- _EXERCISE AIM_
Below you will find a set of lines. Repeat them all exactly.
== Segment start ==
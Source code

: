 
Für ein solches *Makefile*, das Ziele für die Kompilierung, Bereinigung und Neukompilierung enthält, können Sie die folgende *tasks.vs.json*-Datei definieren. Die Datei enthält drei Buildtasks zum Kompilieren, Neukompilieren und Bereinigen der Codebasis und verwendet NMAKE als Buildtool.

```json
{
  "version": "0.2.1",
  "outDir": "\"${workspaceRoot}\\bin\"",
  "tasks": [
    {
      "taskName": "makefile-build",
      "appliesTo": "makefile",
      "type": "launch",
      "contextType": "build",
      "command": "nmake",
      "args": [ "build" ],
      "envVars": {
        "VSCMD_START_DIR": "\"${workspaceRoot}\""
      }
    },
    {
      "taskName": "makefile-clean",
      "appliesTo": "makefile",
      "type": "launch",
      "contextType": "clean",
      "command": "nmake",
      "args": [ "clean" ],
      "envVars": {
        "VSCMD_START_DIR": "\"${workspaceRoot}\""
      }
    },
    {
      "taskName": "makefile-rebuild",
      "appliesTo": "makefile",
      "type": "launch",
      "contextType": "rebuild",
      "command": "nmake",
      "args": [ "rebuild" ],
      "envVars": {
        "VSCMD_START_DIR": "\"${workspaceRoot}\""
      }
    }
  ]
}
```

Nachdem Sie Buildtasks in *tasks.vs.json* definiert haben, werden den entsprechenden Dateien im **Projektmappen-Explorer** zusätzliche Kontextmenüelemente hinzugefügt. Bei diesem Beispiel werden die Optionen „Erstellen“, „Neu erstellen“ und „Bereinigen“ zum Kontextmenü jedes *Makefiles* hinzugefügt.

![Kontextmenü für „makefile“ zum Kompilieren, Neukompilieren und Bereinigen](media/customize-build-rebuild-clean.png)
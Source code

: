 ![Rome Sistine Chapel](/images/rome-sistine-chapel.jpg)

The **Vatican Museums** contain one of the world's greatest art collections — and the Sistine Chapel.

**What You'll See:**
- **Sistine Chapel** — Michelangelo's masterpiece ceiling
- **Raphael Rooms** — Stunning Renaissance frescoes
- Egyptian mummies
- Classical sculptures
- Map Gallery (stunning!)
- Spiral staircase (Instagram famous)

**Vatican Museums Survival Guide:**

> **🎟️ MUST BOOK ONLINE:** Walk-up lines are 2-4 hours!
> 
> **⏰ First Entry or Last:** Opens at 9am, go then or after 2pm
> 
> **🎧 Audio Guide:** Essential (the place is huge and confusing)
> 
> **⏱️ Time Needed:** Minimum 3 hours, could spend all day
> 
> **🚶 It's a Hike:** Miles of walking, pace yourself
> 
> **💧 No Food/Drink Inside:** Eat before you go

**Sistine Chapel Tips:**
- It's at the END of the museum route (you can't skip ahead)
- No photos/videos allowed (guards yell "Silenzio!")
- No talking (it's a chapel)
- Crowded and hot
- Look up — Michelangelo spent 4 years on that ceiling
== Segment end ==
- _TASK RESULT_
Source code

: 
Für ein solches *Makefile*, das Ziele für die Kompilierung, Bereinigung und Neukompilierung enthält, können Sie die folgende *tasks.vs.json*-Datei definieren. Die Datei enthält drei Buildtasks zum Kompilieren, Neukompilieren und Bereinigen der Codebasis und verwendet NMAKE als Buildtool.

```json
{
  "version": "0.2.1",
  "outDir": "\"${workspaceRoot}\\bin\"",
  "tasks": [
    {
      "taskName": "makefile-build",
      "appliesTo": "makefile",
      "type": "launch",
      "contextType": "build",
      "command": "nmake",
      "args": [ "build" ],
      "envVars": {
        "VSCMD_START_DIR": "\"${workspaceRoot}\""
      }
    },
    {
      "taskName": "makefile-clean",
      "appliesTo": "makefile",
      "type": "launch",
      "contextType": "clean",
      "command": "nmake",
      "args": [ "clean" ],
      "envVars": {
        "VSCMD_START_DIR": "\"${workspaceRoot}\""
      }
    },
    {
      "taskName": "makefile-rebuild",
      "appliesTo": "makefile",
      "type": "launch",
      "contextType": "rebuild",
      "command": "nmake",
      "args": [ "rebuild" ],
      "envVars": {
        "VSCMD_START_DIR": "\"${workspaceRoot}\""
      }
    }
  ]
}
```

Nachdem Sie Buildtasks in *tasks.vs.json* definiert haben, werden den entsprechenden Dateien im **Projektmappen-Explorer** zusätzliche Kontextmenüelemente hinzugefügt. Bei diesem Beispiel werden die Optionen „Erstellen“, „Neu erstellen“ und „Bereinigen“ zum Kontextmenü jedes *Makefiles* hinzugefügt.

![Kontextmenü für „makefile“ zum Kompilieren, Neukompilieren und Bereinigen](media/customize-build-rebuild-clean.png)
Source code

: ![Rome Sistine Chapel](/images/rome-sistine-chapel.jpg)

The **Vatican Museums** contain one of the world's greatest art collections — and the Sistine Chapel.

**What You'll See:**
- **Sistine Chapel** — Michelangelo's masterpiece ceiling
- **Raphael Rooms** — Stunning Renaissance frescoes
- Egyptian mummies
- Classical sculptures
- Map Gallery (stunning!)
- Spiral staircase (Instagram famous)

**Vatican Museums Survival Guide:**

> **🎟️ MUST BOOK ONLINE:** Walk-up lines are 2-4 hours!
> 
> **⏰ First Entry or Last:** Opens at 9am, go then or after 2pm
> 
> **🎧 Audio Guide:** Essential (the place is huge and confusing)
> 
> **⏱️ Time Needed:** Minimum 3 hours, could spend all day
> 
> **🚶 It's a Hike:** Miles of walking, pace yourself
> 
> **💧 No Food/Drink Inside:** Eat before you go

**Sistine Chapel Tips:**
- It's at the END of the museum route (you can't skip ahead)
- No photos/videos allowed (guards yell "Silenzio!")
- No talking (it's a chapel)
- Crowded and hot
- Look up — Michelangelo spent 4 years on that ceiling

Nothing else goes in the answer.